The common stock is being offered and sold pursuant to two effective shelf registration statements on Form S-3 (File Nos. 333-194712 and 333-206588) filed by the Company with the Securities and Exchange Commission ("SEC") and only by means of a prospectus supplement and accompanying prospectus relating to the applicable registration statement. A final prospectus supplement and a free writing prospectus have been filed with the SEC to which this communication relates. Prospective investors should read the final prospectus supplement, the free writing prospectus and the accompanying prospectuses and other documents the Company has filed with the SEC for more complete information about the Company and the offering.  These documents are available at no charge by visiting the SEC's website at http://www.sec.gov. Alternatively, copies of the final prospectus supplement, the accompanying prospectuses, and the free writing prospectus related to the offering may be obtained by contacting: Guggenheim Securities, LLC at Attention: Equity Syndicate Department, 330 Madison Avenue, 8th Floor, New York, NY 10017, by email at GSEquityProspectusDelivery@guggenheimpartners.com, or by phone at 212-518-9658, or Sandler O'Neill & Partners, L.P., 1251 Avenue of the Americas, 6th Floor, New York, New York 10020, Attn: Syndicate Operations, or by phone at 1-866-805-4128.
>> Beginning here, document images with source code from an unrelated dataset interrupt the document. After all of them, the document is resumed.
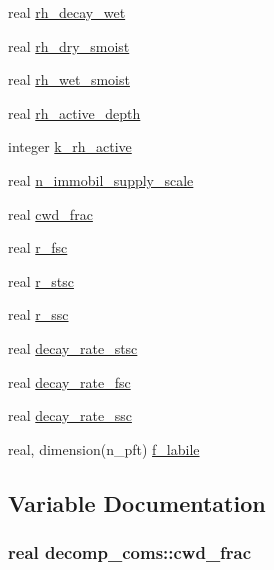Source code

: \begin{DoxyCompactItemize}
\item 
real \hyperlink{namespacedecomp__coms_a49939319c35a32768b1106977d01b956}{rh\+\_\+decay\+\_\+wet}
\item 
real \hyperlink{namespacedecomp__coms_a376a5f59af3fff1df41ee2526e12d770}{rh\+\_\+dry\+\_\+smoist}
\item 
real \hyperlink{namespacedecomp__coms_a44a77512c0fb885ba9e4466402acd9c7}{rh\+\_\+wet\+\_\+smoist}
\item 
real \hyperlink{namespacedecomp__coms_a341e2649f9bd1e218c98505c0b7ce787}{rh\+\_\+active\+\_\+depth}
\item 
integer \hyperlink{namespacedecomp__coms_ad0a2f36f4bb43093696721e09df4a9e9}{k\+\_\+rh\+\_\+active}
\item 
real \hyperlink{namespacedecomp__coms_a75e582cc925b90448eed4ff7320fce15}{n\+\_\+immobil\+\_\+supply\+\_\+scale}
\item 
real \hyperlink{namespacedecomp__coms_a98eb32e300e06da7e5f6f8c75cdf1b01}{cwd\+\_\+frac}
\item 
real \hyperlink{namespacedecomp__coms_a0bef042050b97eeb7d14266674efd4fd}{r\+\_\+fsc}
\item 
real \hyperlink{namespacedecomp__coms_a632207b6b921ec9332d72826f6f92425}{r\+\_\+stsc}
\item 
real \hyperlink{namespacedecomp__coms_a039995e3414a2ec7fbabdb27f801425b}{r\+\_\+ssc}
\item 
real \hyperlink{namespacedecomp__coms_a6e61ed0b816c5e67c3163a235644aa5f}{decay\+\_\+rate\+\_\+stsc}
\item 
real \hyperlink{namespacedecomp__coms_afb3b626ea1538ffe9fda37c6be99fd2e}{decay\+\_\+rate\+\_\+fsc}
\item 
real \hyperlink{namespacedecomp__coms_a4f019556e7a13ea97a848a68f8aea865}{decay\+\_\+rate\+\_\+ssc}
\item 
real, dimension(n\+\_\+pft) \hyperlink{namespacedecomp__coms_a073b9f7c8ba7d2817a8b7fb32737d871}{f\+\_\+labile}
\end{DoxyCompactItemize}


\subsection{Variable Documentation}
\subsubsection[{\texorpdfstring{cwd\+\_\+frac}{cwd_frac}}]{\setlength{\rightskip}{0pt plus 5cm}real decomp\+\_\+coms\+::cwd\+\_\+frac}\hypertarget{namespacedecomp__coms_a98eb32e300e06da7e5f6f8c75cdf1b01}{}\label{namespacedecomp__coms_a98eb32e300e06da7e5f6f8c75cdf1b01}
This press release does not constitute an offer to sell or a solicitation of an offer to buy any securities, nor shall there be any offer or sale of any securities in any state or jurisdiction in which such an offer, solicitation or sale would be unlawful.

About Seacoast Banking Corporation of Florida

Seacoast Banking Corporation of Florida is one of the largest community banks headquartered in Florida with approximately $4.7 billion in assets and $3.5 billion in deposits as of December 31, 2016. The Company provides integrated financial services including commercial and retail banking, wealth management, and mortgage services to customers through advanced banking solutions, 47 traditional branches of its locally-branded wholly-owned subsidiary bank, Seacoast Bank, and five commercial banking centers. Offices stretch from Ft. Lauderdale, Boca Raton and West Palm Beach north through the Daytona Beach area, into Orlando and Central Florida, and west to Okeechobee and surrounding counties.

Cautionary Notice Regarding Forward-Looking Statements

This press release contains forward-looking statements within the meaning of the Private Securities Litigation Reform Act of 1995 and such statements are intended to be covered by the safe harbor provided by the same. Words such as "expects," "will," "intends," "anticipates," "plans," "believes," "seeks," "estimates" and variations of such words and similar expressions are intended to identify such forward-looking statements. Such statements, including but not limited to those regarding the use of the net proceeds from the offering, are based on currently available information and are subject to various risks and uncertainties that could cause actual results to differ materially from Seacoast's present expectations. These risks and uncertainties include, but are not limited to, market conditions affecting the offering and a deterioration in national or local economic conditions. Undue reliance should not be placed on such forward-looking statements, as such statements speak only as of the date on which they are made. Seacoast undertakes no obligation to update such statements to reflect facts, circumstances, assumptions or events that occur after the date the forward-looking statements are made, unless otherwise required by law. Additional information regarding the Company and its business, including additional factors that could cause actual results to differ materially from Seacoast's present expectations, is contained in Seacoast's Annual Report on Form 10-K for the year ended December 31, 2015 under "Forward-Looking Information" and Item 1A. "Risk Factors," and in the Company's other filings with the SEC.